In accordance with the Data Protection Act 1998 and the Office of the Information Commissioner we are not registered on the public register of data controllers as we are a not for profit organisation. Irrespective of this, below we outline in detail our organisational and website information processing practices in various sections: Organisational Policy, Communications, Financial and Supporter Information, Intern and Volunteer Information, Partner Organisations and Other Third Parties, Research, Data transfers, Cookies, Website, Corrections, & Changes.
You have the right to ask us not to process your personal data for marketing purposes. We will usually inform you (before collecting your data) if we intend to use your data for such purposes or if we intend to disclose your information to any third party for such purposes. You can exercise your right to prevent such processing by checking certain boxes on the forms we use to collect your data. You can also exercise the right at any time by contacting us at firstname.lastname@example.org.

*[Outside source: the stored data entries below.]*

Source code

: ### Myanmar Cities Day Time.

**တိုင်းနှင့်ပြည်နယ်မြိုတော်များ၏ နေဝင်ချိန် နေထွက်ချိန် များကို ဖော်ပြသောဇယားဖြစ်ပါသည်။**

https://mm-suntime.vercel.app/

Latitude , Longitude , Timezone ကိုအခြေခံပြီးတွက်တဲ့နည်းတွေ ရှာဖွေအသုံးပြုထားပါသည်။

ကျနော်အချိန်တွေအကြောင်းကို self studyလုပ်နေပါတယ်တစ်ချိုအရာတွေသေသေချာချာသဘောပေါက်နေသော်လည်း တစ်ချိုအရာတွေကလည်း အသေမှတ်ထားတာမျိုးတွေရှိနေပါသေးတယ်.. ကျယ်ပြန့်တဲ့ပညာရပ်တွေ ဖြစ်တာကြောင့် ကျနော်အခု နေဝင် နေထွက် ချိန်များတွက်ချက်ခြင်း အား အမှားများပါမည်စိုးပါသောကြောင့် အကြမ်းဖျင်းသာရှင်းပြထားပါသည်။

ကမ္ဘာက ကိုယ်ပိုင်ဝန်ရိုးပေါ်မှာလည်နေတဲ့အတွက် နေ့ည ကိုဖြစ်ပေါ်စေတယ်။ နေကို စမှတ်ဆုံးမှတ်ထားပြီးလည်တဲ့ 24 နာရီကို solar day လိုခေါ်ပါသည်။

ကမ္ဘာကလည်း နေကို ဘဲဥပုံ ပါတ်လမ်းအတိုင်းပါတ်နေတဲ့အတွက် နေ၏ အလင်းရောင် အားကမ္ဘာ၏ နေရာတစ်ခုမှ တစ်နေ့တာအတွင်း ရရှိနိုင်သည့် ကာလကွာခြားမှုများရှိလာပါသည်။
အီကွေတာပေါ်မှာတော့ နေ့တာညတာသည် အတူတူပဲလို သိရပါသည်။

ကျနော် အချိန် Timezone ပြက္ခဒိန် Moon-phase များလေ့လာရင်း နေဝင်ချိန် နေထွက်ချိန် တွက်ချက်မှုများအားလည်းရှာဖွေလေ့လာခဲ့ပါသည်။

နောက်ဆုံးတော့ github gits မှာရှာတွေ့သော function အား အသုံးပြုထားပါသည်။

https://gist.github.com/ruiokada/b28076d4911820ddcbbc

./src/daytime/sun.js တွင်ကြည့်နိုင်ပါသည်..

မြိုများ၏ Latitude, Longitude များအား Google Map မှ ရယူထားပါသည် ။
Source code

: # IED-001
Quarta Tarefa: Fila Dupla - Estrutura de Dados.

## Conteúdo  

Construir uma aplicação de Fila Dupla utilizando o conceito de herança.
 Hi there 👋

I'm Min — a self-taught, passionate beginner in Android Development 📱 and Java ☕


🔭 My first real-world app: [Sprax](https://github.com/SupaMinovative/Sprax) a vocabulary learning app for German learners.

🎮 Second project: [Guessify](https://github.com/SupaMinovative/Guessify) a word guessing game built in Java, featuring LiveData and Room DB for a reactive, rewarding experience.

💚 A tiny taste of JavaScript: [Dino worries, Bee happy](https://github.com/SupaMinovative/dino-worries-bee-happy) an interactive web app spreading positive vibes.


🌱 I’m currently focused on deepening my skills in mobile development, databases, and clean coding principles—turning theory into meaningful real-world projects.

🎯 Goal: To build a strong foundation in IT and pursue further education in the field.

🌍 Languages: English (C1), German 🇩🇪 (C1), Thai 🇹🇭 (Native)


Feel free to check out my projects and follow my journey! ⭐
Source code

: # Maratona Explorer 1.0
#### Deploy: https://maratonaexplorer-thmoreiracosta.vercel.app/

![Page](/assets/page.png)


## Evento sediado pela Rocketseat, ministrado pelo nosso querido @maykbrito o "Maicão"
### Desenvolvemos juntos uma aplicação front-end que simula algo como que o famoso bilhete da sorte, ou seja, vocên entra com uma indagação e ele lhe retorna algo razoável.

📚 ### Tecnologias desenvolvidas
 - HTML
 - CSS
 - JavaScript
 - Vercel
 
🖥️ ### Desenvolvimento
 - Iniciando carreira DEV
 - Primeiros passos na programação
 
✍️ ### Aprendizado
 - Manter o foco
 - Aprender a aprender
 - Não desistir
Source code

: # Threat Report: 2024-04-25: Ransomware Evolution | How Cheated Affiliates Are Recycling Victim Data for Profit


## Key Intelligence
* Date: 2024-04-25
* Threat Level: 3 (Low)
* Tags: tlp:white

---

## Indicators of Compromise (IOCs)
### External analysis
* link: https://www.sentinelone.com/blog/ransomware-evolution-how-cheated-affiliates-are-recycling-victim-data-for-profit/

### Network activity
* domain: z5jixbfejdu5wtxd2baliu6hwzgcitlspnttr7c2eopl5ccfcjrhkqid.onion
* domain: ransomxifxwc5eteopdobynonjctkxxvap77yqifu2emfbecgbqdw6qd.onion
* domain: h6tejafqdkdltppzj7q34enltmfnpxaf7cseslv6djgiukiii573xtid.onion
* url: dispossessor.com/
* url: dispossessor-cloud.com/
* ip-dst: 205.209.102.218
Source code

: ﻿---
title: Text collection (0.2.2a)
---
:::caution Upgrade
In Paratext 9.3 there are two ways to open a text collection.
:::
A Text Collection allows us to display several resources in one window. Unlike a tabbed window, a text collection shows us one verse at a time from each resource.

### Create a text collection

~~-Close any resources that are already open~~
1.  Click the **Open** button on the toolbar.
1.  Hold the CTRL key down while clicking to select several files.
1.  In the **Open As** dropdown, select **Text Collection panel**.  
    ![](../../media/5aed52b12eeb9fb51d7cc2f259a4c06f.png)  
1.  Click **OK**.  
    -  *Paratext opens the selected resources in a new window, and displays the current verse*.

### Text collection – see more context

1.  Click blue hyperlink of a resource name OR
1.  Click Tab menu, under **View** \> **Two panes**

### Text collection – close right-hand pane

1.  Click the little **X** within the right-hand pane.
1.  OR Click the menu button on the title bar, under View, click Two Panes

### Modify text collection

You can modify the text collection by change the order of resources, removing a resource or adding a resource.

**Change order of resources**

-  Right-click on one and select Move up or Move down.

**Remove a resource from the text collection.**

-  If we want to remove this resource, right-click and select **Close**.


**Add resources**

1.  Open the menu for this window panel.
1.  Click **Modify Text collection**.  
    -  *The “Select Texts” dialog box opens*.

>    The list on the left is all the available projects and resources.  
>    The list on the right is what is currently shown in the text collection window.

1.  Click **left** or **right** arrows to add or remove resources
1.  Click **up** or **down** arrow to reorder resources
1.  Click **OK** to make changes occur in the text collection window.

We collect as little personal information as possible in order to achieve our mission, which is described on our About Us page.
We maintain direct control over as many processes as we can. We conscientiously select and review trusted providers when possible, and review their security and privacy practices. When possible, encryption is used, both in transit and storage. Access controls within the organisation limit who may access information. We seek to limit the hosting of data on our webservers.
Emails received through email@example.com are reviewed by one staff member and sent onwards when necessary to other staff members. Similarly, emails sent to our other general addresses, e.g. firstname.lastname@example.org, are reviewed and deleted as quickly as possible. We do not disclose the names of senders to others outside of PI, i.e. third parties, without your permission.
We use email service providers in the United Kingdom. As a result our emails are susceptible to lawful access in the United Kingdom, and possibly through unlawful means by the UK Government and by other entities and countries. We do our utmost to remove emails from the servers as often as possible so that legal action would be directed at us instead of our email service providers. We select our service providers on the basis of their privacy awareness, and work with most of our service providers to advise them on privacy protection. Our current service provider is GreenNet (see below). We use variable envelope return path (VERP) in conjunction with our email service provider in order to administer undeliverable email messages.
Information we receive by post is collected by one staff member, reviewed, and sent onwards when necessary to other staff members. These items are destroyed as soon as possible. We do not disclose the names of senders to third parties, and we endeavour to keep files secure. When the content of messages is shared with others outside of PI, e.g. with our trustees, judging panels, etc., we de-identify the messages as much as possible.
We run a limited number of mailing lists, and the membership of the mailing lists are kept confidential, though this information is shared with our mail service and internet providers for the purpose of list-management.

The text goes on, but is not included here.